RMC

Pensions alimentaires impayées: "Un énorme coup de comm' de la part du gouvernement"

-

- - AFP

En France, la pension alimentaire moyenne est de 170 euros par enfant et par mois. Mais dans de très nombreux cas de séparations, celles-ci ne sont pas versées ou elles le sont de manière irrégulière. C'est pourquoi, la Gipa (Garantie contre les impayés de pensions alimentaires) de la CAF est généralisée à parti de ce vendredi 1er avril.

Du nouveau pour les familles monoparentales a qui le conjoint ne paye plus de pension alimentaire. A partir de ce vendredi, la CAF étend sur tout le territoire un dispositif permettant de lutter contre les parents qui ne versent pas de pension alimentaire à leur conjoint ou ex-conjoints. Concrètement, la loi du 4 août 2014 avait instauré une garantie contre les impayés de pensions alimentaires (Gipa). Depuis ce dispositif était simplement en test dans une vingtaine de départements.
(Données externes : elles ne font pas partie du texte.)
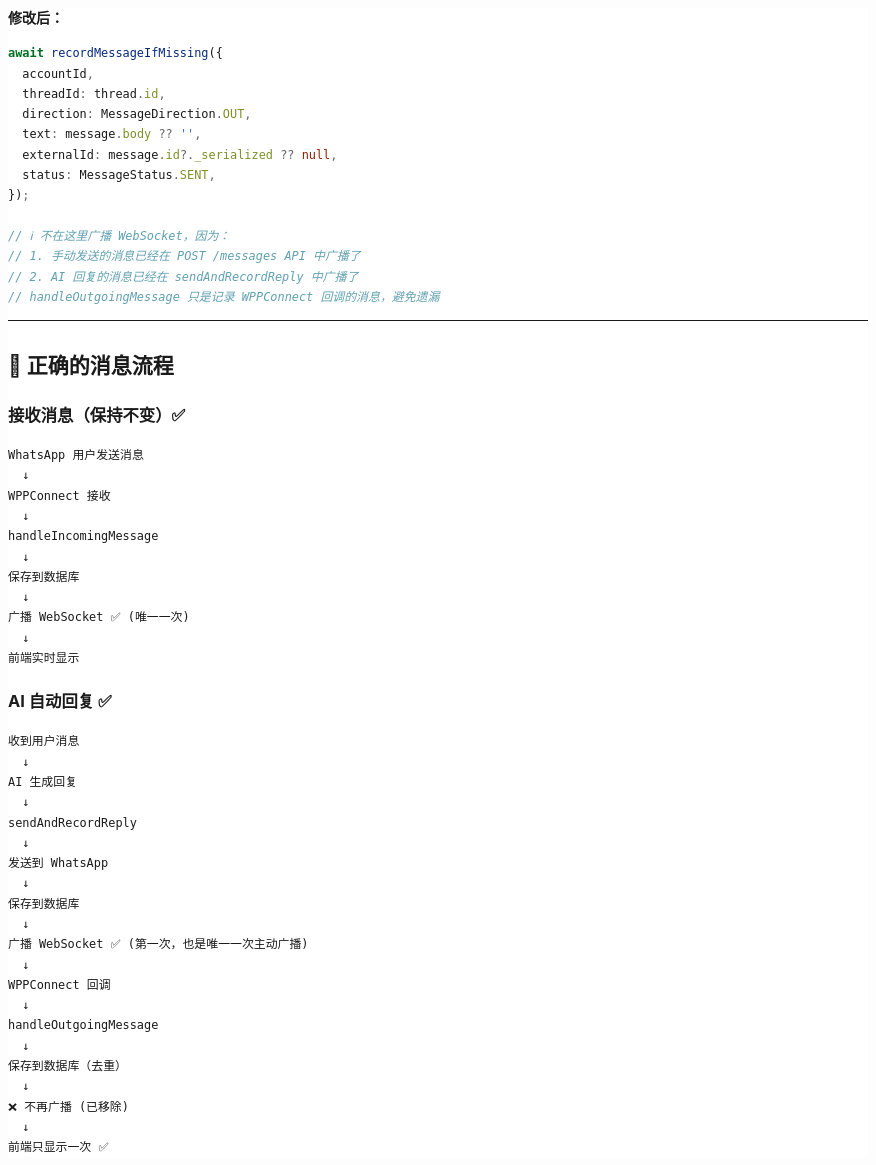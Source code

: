 **修改后：**
```typescript
await recordMessageIfMissing({
  accountId,
  threadId: thread.id,
  direction: MessageDirection.OUT,
  text: message.body ?? '',
  externalId: message.id?._serialized ?? null,
  status: MessageStatus.SENT,
});

// ℹ️ 不在这里广播 WebSocket，因为：
// 1. 手动发送的消息已经在 POST /messages API 中广播了
// 2. AI 回复的消息已经在 sendAndRecordReply 中广播了
// handleOutgoingMessage 只是记录 WPPConnect 回调的消息，避免遗漏
```

---

## 🔄 正确的消息流程

### 接收消息（保持不变）✅

```
WhatsApp 用户发送消息
  ↓
WPPConnect 接收
  ↓
handleIncomingMessage
  ↓
保存到数据库
  ↓
广播 WebSocket ✅ (唯一一次)
  ↓
前端实时显示
```

### AI 自动回复 ✅

```
收到用户消息
  ↓
AI 生成回复
  ↓
sendAndRecordReply
  ↓
发送到 WhatsApp
  ↓
保存到数据库
  ↓
广播 WebSocket ✅ (第一次，也是唯一一次主动广播)
  ↓
WPPConnect 回调
  ↓
handleOutgoingMessage
  ↓
保存到数据库（去重）
  ↓
❌ 不再广播 (已移除)
  ↓
前端只显示一次 ✅
```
A compter de ce vendredi 1er avril, il est généralisé à toute la France.

Son principe est très simple: désormais, les caisses d'allocations familiales pourront faire des saisies sur salaires des parents indélicats, pour recouvrer jusqu'à deux ans d'impayés de pensions alimentaires. Auparavant, ces mesures ne pouvaient concerner que six mois d'impayés. Mais qu'est-ce que ce nouveau dispositif peut changer pour les familles monoparentales? Exemple avec Sonia qui a un fils de 17 ans et une fille de 15 ans à charges et qui se bat depuis une quinzaine d'années pour toucher ce qui lui est dû.

"Une satisfaction"

"Je perçois 200 euros par mois pour les deux enfants au lieu de 500 euros, témoigne-t-elle sur RMC. J'ai beau porter plainte pour non-paiement de pensions alimentaires, je n'ai eu aucun retour". Conséquence: "Tous les mois je galère, confie Sonia. En réalité, c'est moi qui assume toutes les charges". Car son ex-mari ne verse qu'une petite partie de la pension. Alors que, désormais, la CAF puisse recouvrer jusqu'à deux ans d'impayés, ce serait une véritable bouffée d'oxygène pour cette mère de famille.

"Ce n'est pas une revanche mais plutôt une satisfaction. Je pense que cela peut aussi donner confiance à d'autres femmes qui ont tourné la page, estime-t-elle. Elles pourront se dire 'J'assume tout et je ne demande pas de pension alimentaire'. Je pense donc que cela peut ouvrir des portes". Toutefois, avant de se réjouir trop vite, Sonia attend que l'intégralité de la pension soit versée sur son compte. En effet, elle déjà été déçue par l'administration, impuissante face à la mauvaise volonté du père de ses enfants. Mais Daniel Lenoire, président de la CNAM (la Caisse nationale d'assurance maladie) l'affirme, cette fois la CAF a décidé de mettre les moyens.

"Aucune marge de manœuvre"

"Nous avons renforcé la capacité des caisses. Nous avons aujourd'hui 22 services régionaux avec 330 personnes spécialement en charge de cela, soit 130 personnes en plus", certifie-t-il. Insuffisant toutefois selon les associations de défenses des familles monoparentales. "C'est un énorme coup de comm' que le gouvernement se paye sur le dos des plus démunis", ne décolère pas Stéphanie Lamy, co-fondatrice du collectif abandon de famille-tolérance zéro.

Elle considère en effet que "si la Caf n'arrive déjà pas à recouvrer six mois, je ne vois pas comment ils vont pouvoir recouvrer deux ans. Certes, ils ont embauché 100 personnes mais vu le nombre de dossiers, cela ne suffit pas. Il n'y a aucune marge de manœuvre."